How to test updates:

Every new update is first uploaded to the security-testing repository if it is a security update or current-testing if it is a normal update. The update remains in security-testing or current-testing for a minimum of one week. On occasion, an exception is made for a particularly critical security update, which is immediately pushed to the current stable repository. In general, however, security updates remain in security-testing for two weeks before migrating to current. Normal updates generally remain in current-testing until they have been sufficiently tested by the community, which can last weeks or even months, depending on the amount of feedback received (see Providing feedback).

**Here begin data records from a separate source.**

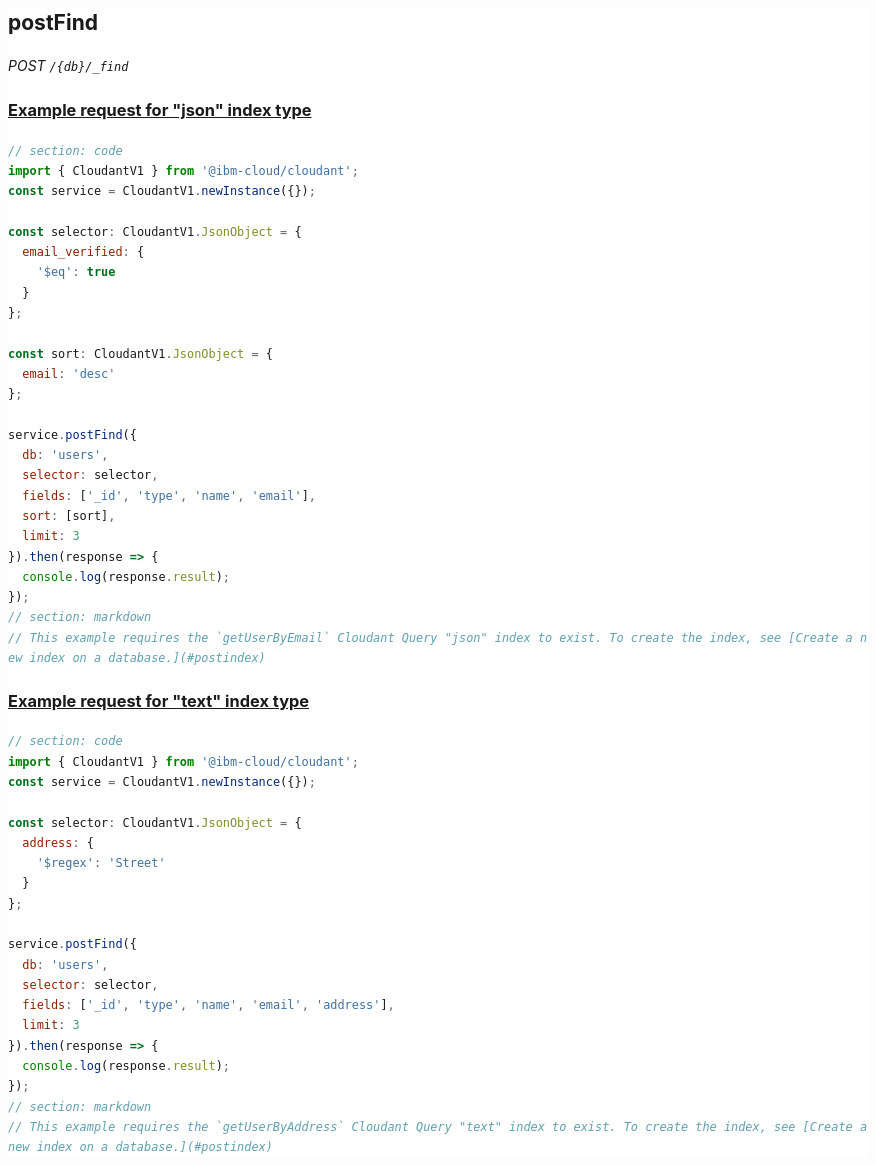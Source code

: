 
## postFind

_POST `/{db}/_find`_

### [Example request for "json" index type](snippets/postFind/example_request_for_json_index_type.js)

[embedmd]:# (snippets/postFind/example_request_for_json_index_type.js)
```js
// section: code
import { CloudantV1 } from '@ibm-cloud/cloudant';
const service = CloudantV1.newInstance({});

const selector: CloudantV1.JsonObject = {
  email_verified: {
    '$eq': true
  }
};

const sort: CloudantV1.JsonObject = {
  email: 'desc'
};

service.postFind({
  db: 'users',
  selector: selector,
  fields: ['_id', 'type', 'name', 'email'],
  sort: [sort],
  limit: 3
}).then(response => {
  console.log(response.result);
});
// section: markdown
// This example requires the `getUserByEmail` Cloudant Query "json" index to exist. To create the index, see [Create a new index on a database.](#postindex)
```

### [Example request for "text" index type](snippets/postFind/example_request_for_text_index_type.js)

[embedmd]:# (snippets/postFind/example_request_for_text_index_type.js)
```js
// section: code
import { CloudantV1 } from '@ibm-cloud/cloudant';
const service = CloudantV1.newInstance({});

const selector: CloudantV1.JsonObject = {
  address: {
    '$regex': 'Street'
  }
};

service.postFind({
  db: 'users',
  selector: selector,
  fields: ['_id', 'type', 'name', 'email', 'address'],
  limit: 3
}).then(response => {
  console.log(response.result);
});
// section: markdown
// This example requires the `getUserByAddress` Cloudant Query "text" index to exist. To create the index, see [Create a new index on a database.](#postindex)
```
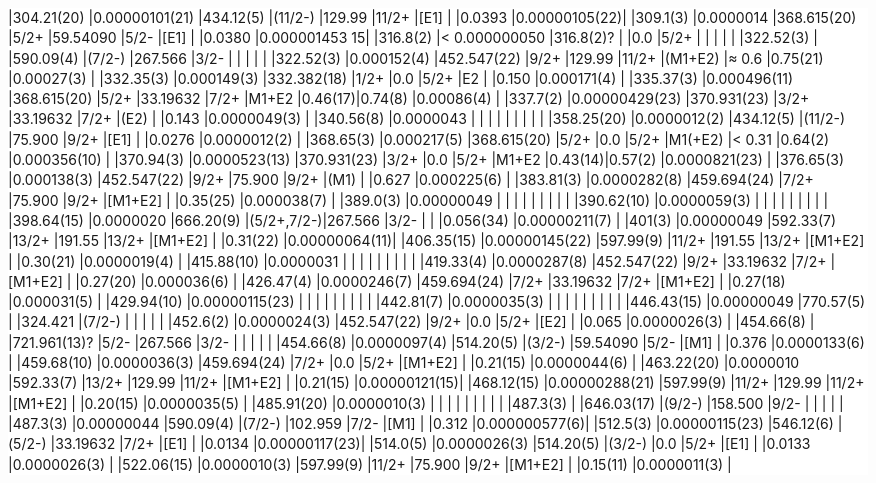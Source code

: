 |304.21(20)  |0.00000101(21)    |434.12(5)    |(11/2-)    |129.99     |11/2+    |[E1]      |        |0.0393    |0.00000105(22)|
|309.1(3)    |0.0000014         |368.615(20)  |5/2+       |59.54090   |5/2-     |[E1]      |        |0.0380    |0.000001453 15|
|316.8(2)    |< 0.000000050     |316.8(2)?    |           |0.0        |5/2+     |          |        |          |              |
|322.52(3)   |                  |590.09(4)    |(7/2-)     |267.566    |3/2-     |          |        |          |              |
|322.52(3)   |0.000152(4)       |452.547(22)  |9/2+       |129.99     |11/2+    |(M1+E2)   |≈ 0.6   |0.75(21)  |0.00027(3)    |
|332.35(3)   |0.000149(3)       |332.382(18)  |1/2+       |0.0        |5/2+     |E2        |        |0.150     |0.000171(4)   |
|335.37(3)   |0.000496(11)      |368.615(20)  |5/2+       |33.19632   |7/2+     |M1+E2     |0.46(17)|0.74(8)   |0.00086(4)    |
|337.7(2)    |0.00000429(23)    |370.931(23)  |3/2+       |33.19632   |7/2+     |(E2)      |        |0.143     |0.0000049(3)  |
|340.56(8)   |0.0000043         |             |           |           |         |          |        |          |              |
|358.25(20)  |0.0000012(2)      |434.12(5)    |(11/2-)    |75.900     |9/2+     |[E1]      |        |0.0276    |0.0000012(2)  |
|368.65(3)   |0.000217(5)       |368.615(20)  |5/2+       |0.0        |5/2+     |M1(+E2)   |< 0.31  |0.64(2)   |0.000356(10)  |
|370.94(3)   |0.0000523(13)     |370.931(23)  |3/2+       |0.0        |5/2+     |M1+E2     |0.43(14)|0.57(2)   |0.0000821(23) |
|376.65(3)   |0.000138(3)       |452.547(22)  |9/2+       |75.900     |9/2+     |(M1)      |        |0.627     |0.000225(6)   |
|383.81(3)   |0.0000282(8)      |459.694(24)  |7/2+       |75.900     |9/2+     |[M1+E2]   |        |0.35(25)  |0.000038(7)   |
|389.0(3)    |0.00000049        |             |           |           |         |          |        |          |              |
|390.62(10)  |0.0000059(3)      |             |           |           |         |          |        |          |              |
|398.64(15)  |0.0000020         |666.20(9)    |(5/2+,7/2-)|267.566    |3/2-     |          |        |0.056(34) |0.00000211(7) |
|401(3)      |0.00000049        |592.33(7)    |13/2+      |191.55     |13/2+    |[M1+E2]   |        |0.31(22)  |0.00000064(11)|
|406.35(15)  |0.00000145(22)    |597.99(9)    |11/2+      |191.55     |13/2+    |[M1+E2]   |        |0.30(21)  |0.0000019(4)  |
|415.88(10)  |0.0000031         |             |           |           |         |          |        |          |              |
|419.33(4)   |0.0000287(8)      |452.547(22)  |9/2+       |33.19632   |7/2+     |[M1+E2]   |        |0.27(20)  |0.000036(6)   |
|426.47(4)   |0.0000246(7)      |459.694(24)  |7/2+       |33.19632   |7/2+     |[M1+E2]   |        |0.27(18)  |0.000031(5)   |
|429.94(10)  |0.00000115(23)    |             |           |           |         |          |        |          |              |
|442.81(7)   |0.0000035(3)      |             |           |           |         |          |        |          |              |
|446.43(15)  |0.00000049        |770.57(5)    |           |324.421    |(7/2-)   |          |        |          |              |
|452.6(2)    |0.0000024(3)      |452.547(22)  |9/2+       |0.0        |5/2+     |[E2]      |        |0.065     |0.0000026(3)  |
|454.66(8)   |                  |721.961(13)? |5/2-       |267.566    |3/2-     |          |        |          |              |
|454.66(8)   |0.0000097(4)      |514.20(5)    |(3/2-)     |59.54090   |5/2-     |[M1]      |        |0.376     |0.0000133(6)  |
|459.68(10)  |0.0000036(3)      |459.694(24)  |7/2+       |0.0        |5/2+     |[M1+E2]   |        |0.21(15)  |0.0000044(6)  |
|463.22(20)  |0.0000010         |592.33(7)    |13/2+      |129.99     |11/2+    |[M1+E2]   |        |0.21(15)  |0.00000121(15)|
|468.12(15)  |0.00000288(21)    |597.99(9)    |11/2+      |129.99     |11/2+    |[M1+E2]   |        |0.20(15)  |0.0000035(5)  |
|485.91(20)  |0.0000010(3)      |             |           |           |         |          |        |          |              |
|487.3(3)    |                  |646.03(17)   |(9/2-)     |158.500    |9/2-     |          |        |          |              |
|487.3(3)    |0.00000044        |590.09(4)    |(7/2-)     |102.959    |7/2-     |[M1]      |        |0.312     |0.000000577(6)|
|512.5(3)    |0.00000115(23)    |546.12(6)    |(5/2-)     |33.19632   |7/2+     |[E1]      |        |0.0134    |0.00000117(23)|
|514.0(5)    |0.0000026(3)      |514.20(5)    |(3/2-)     |0.0        |5/2+     |[E1]      |        |0.0133    |0.0000026(3)  |
|522.06(15)  |0.0000010(3)      |597.99(9)    |11/2+      |75.900     |9/2+     |[M1+E2]   |        |0.15(11)  |0.0000011(3)  |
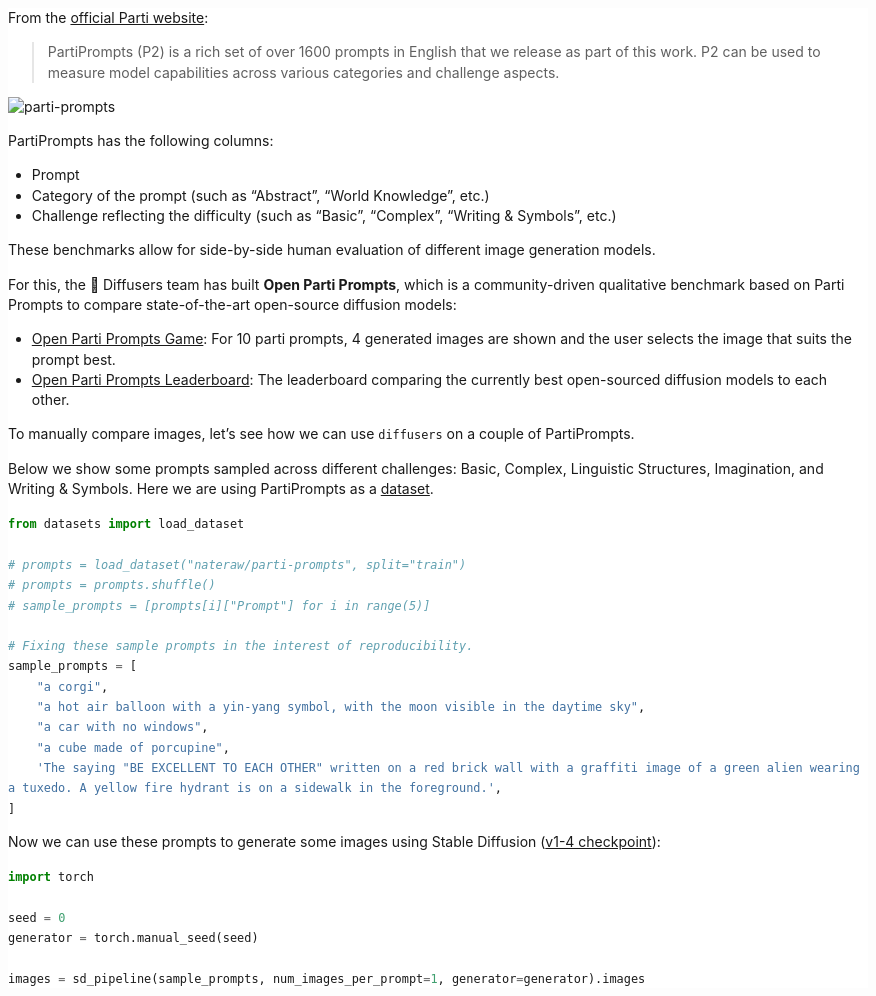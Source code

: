 From the [official Parti website](https://parti.research.google/):

> PartiPrompts (P2) is a rich set of over 1600 prompts in English that we release as part of this work. P2 can be used to measure model capabilities across various categories and challenge aspects.

![parti-prompts](https://huggingface.co/datasets/diffusers/docs-images/resolve/main/evaluation_diffusion_models/parti-prompts.png)

PartiPrompts has the following columns:

- Prompt
- Category of the prompt (such as “Abstract”, “World Knowledge”, etc.)
- Challenge reflecting the difficulty (such as “Basic”, “Complex”, “Writing & Symbols”, etc.)

These benchmarks allow for side-by-side human evaluation of different image generation models.

For this, the 🧨 Diffusers team has built **Open Parti Prompts**, which is a community-driven qualitative benchmark based on Parti Prompts to compare state-of-the-art open-source diffusion models:
- [Open Parti Prompts Game](https://huggingface.co/spaces/OpenGenAI/open-parti-prompts): For 10 parti prompts, 4 generated images are shown and the user selects the image that suits the prompt best.
- [Open Parti Prompts Leaderboard](https://huggingface.co/spaces/OpenGenAI/parti-prompts-leaderboard): The leaderboard comparing the currently best open-sourced diffusion models to each other.

To manually compare images, let’s see how we can use `diffusers` on a couple of PartiPrompts.

Below we show some prompts sampled across different challenges: Basic, Complex, Linguistic Structures, Imagination, and Writing & Symbols. Here we are using PartiPrompts as a [dataset](https://huggingface.co/datasets/nateraw/parti-prompts).

```python
from datasets import load_dataset

# prompts = load_dataset("nateraw/parti-prompts", split="train")
# prompts = prompts.shuffle()
# sample_prompts = [prompts[i]["Prompt"] for i in range(5)]

# Fixing these sample prompts in the interest of reproducibility.
sample_prompts = [
    "a corgi",
    "a hot air balloon with a yin-yang symbol, with the moon visible in the daytime sky",
    "a car with no windows",
    "a cube made of porcupine",
    'The saying "BE EXCELLENT TO EACH OTHER" written on a red brick wall with a graffiti image of a green alien wearing a tuxedo. A yellow fire hydrant is on a sidewalk in the foreground.',
]
```

Now we can use these prompts to generate some images using Stable Diffusion ([v1-4 checkpoint](https://huggingface.co/CompVis/stable-diffusion-v1-4)):

```python
import torch

seed = 0
generator = torch.manual_seed(seed)

images = sd_pipeline(sample_prompts, num_images_per_prompt=1, generator=generator).images
```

“Sufficient testing” is, in practice, a fluid term that is up the developers’ judgment. In general, it means either that no negative feedback and at least one piece of positive feedback has been received or that the package has been in current-testing for long enough, depending on the component and the complexity of the changes.

A limitation of the current testing setup is that it is only possible to migrate the most recent version of a package from current-testing to current. This means that, if a newer version of a package is uploaded to current-testing, it will no longer be possible to migrate any older versions of that same package from current-testing to current, even if one of those older versions has been deemed stable enough. While this limitation can be inconvenient, the benefits outweigh the costs, since it greatly simplifies the testing and reporting process.


How to test templates:

  • For official templates, enable the qubes-templates-itl-testing repository, then install the desired template.
  • For community templates, enable the qubes-templates-community-testing repository, then install the desired template.

To temporarily enable any of these repos, use the --enablerepo=<repo-name> option. Example commands:

qvm-template --enablerepo=qubes-templates-itl-testing list --available
qvm-template --enablerepo=qubes-templates-itl-testing install <template_name>

To enable any of these repos permanently, change the corresponding enabled value to 1 in /etc/qubes/repo-templates. To disable any of these repos permanently, change the corresponding enabled value to 0.

Providing feedback

Since the whole point of testing software is to discover and fix bugs, your feedback is an essential part of this process. We use an automated build process. For every package that is uploaded to a testing repository, a GitHub issue is created in the updates-status repository for tracking purposes. We welcome any kind of feedback on any package in any testing repository. Even a simple “thumbs up” or “thumbs down” reaction on the package’s associated issue would help us to decide whether the package is ready to be migrated to a stable repository. If you report a bug in a package that is in a testing repository, please reference the appropriate issue in updates-status.